**Provided information**
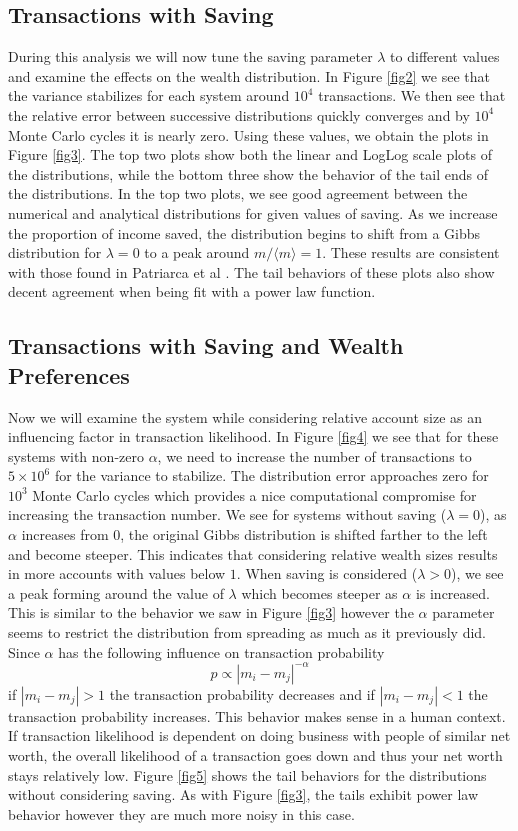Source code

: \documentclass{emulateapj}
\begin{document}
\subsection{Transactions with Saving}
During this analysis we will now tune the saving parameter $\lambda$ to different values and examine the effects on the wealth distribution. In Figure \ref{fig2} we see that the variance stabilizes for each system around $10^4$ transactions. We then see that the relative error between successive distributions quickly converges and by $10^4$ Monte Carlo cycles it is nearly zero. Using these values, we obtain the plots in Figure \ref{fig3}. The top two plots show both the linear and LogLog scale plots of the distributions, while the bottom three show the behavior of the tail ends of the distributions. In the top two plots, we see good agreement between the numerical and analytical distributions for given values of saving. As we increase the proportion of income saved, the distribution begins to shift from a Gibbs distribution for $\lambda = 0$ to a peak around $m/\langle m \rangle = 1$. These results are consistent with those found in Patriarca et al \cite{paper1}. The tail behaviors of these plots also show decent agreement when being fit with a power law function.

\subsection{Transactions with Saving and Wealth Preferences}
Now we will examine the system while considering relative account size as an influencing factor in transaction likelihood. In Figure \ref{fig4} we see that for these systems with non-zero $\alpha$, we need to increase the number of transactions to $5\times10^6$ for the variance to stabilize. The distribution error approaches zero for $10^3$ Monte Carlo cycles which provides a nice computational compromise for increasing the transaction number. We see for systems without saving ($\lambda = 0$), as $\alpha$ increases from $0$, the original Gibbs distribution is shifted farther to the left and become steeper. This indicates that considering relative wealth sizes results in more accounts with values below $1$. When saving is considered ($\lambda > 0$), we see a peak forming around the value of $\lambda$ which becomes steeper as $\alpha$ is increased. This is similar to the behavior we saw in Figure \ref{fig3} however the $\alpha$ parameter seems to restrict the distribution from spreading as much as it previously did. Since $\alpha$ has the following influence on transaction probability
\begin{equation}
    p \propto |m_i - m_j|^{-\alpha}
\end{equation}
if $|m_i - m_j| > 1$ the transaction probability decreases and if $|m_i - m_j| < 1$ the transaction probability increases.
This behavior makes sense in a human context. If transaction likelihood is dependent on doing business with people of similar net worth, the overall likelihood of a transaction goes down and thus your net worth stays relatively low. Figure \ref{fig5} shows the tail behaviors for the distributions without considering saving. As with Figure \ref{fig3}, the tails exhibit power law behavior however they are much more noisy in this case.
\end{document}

**Task details**
Please transcribe every record above exactly as written, leaving out the pictures.

**Your response**
Source code

: \documentclass{emulateapj}
\begin{document}
\subsection{Transactions with Saving}
During this analysis we will now tune the saving parameter $\lambda$ to different values and examine the effects on the wealth distribution. In Figure \ref{fig2} we see that the variance stabilizes for each system around $10^4$ transactions. We then see that the relative error between successive distributions quickly converges and by $10^4$ Monte Carlo cycles it is nearly zero. Using these values, we obtain the plots in Figure \ref{fig3}. The top two plots show both the linear and LogLog scale plots of the distributions, while the bottom three show the behavior of the tail ends of the distributions. In the top two plots, we see good agreement between the numerical and analytical distributions for given values of saving. As we increase the proportion of income saved, the distribution begins to shift from a Gibbs distribution for $\lambda = 0$ to a peak around $m/\langle m \rangle = 1$. These results are consistent with those found in Patriarca et al \cite{paper1}. The tail behaviors of these plots also show decent agreement when being fit with a power law function.

\subsection{Transactions with Saving and Wealth Preferences}
Now we will examine the system while considering relative account size as an influencing factor in transaction likelihood. In Figure \ref{fig4} we see that for these systems with non-zero $\alpha$, we need to increase the number of transactions to $5\times10^6$ for the variance to stabilize. The distribution error approaches zero for $10^3$ Monte Carlo cycles which provides a nice computational compromise for increasing the transaction number. We see for systems without saving ($\lambda = 0$), as $\alpha$ increases from $0$, the original Gibbs distribution is shifted farther to the left and become steeper. This indicates that considering relative wealth sizes results in more accounts with values below $1$. When saving is considered ($\lambda > 0$), we see a peak forming around the value of $\lambda$ which becomes steeper as $\alpha$ is increased. This is similar to the behavior we saw in Figure \ref{fig3} however the $\alpha$ parameter seems to restrict the distribution from spreading as much as it previously did. Since $\alpha$ has the following influence on transaction probability
\begin{equation}
    p \propto |m_i - m_j|^{-\alpha}
\end{equation}
if $|m_i - m_j| > 1$ the transaction probability decreases and if $|m_i - m_j| < 1$ the transaction probability increases.
This behavior makes sense in a human context. If transaction likelihood is dependent on doing business with people of similar net worth, the overall likelihood of a transaction goes down and thus your net worth stays relatively low. Figure \ref{fig5} shows the tail behaviors for the distributions without considering saving. As with Figure \ref{fig3}, the tails exhibit power law behavior however they are much more noisy in this case.
\end{document}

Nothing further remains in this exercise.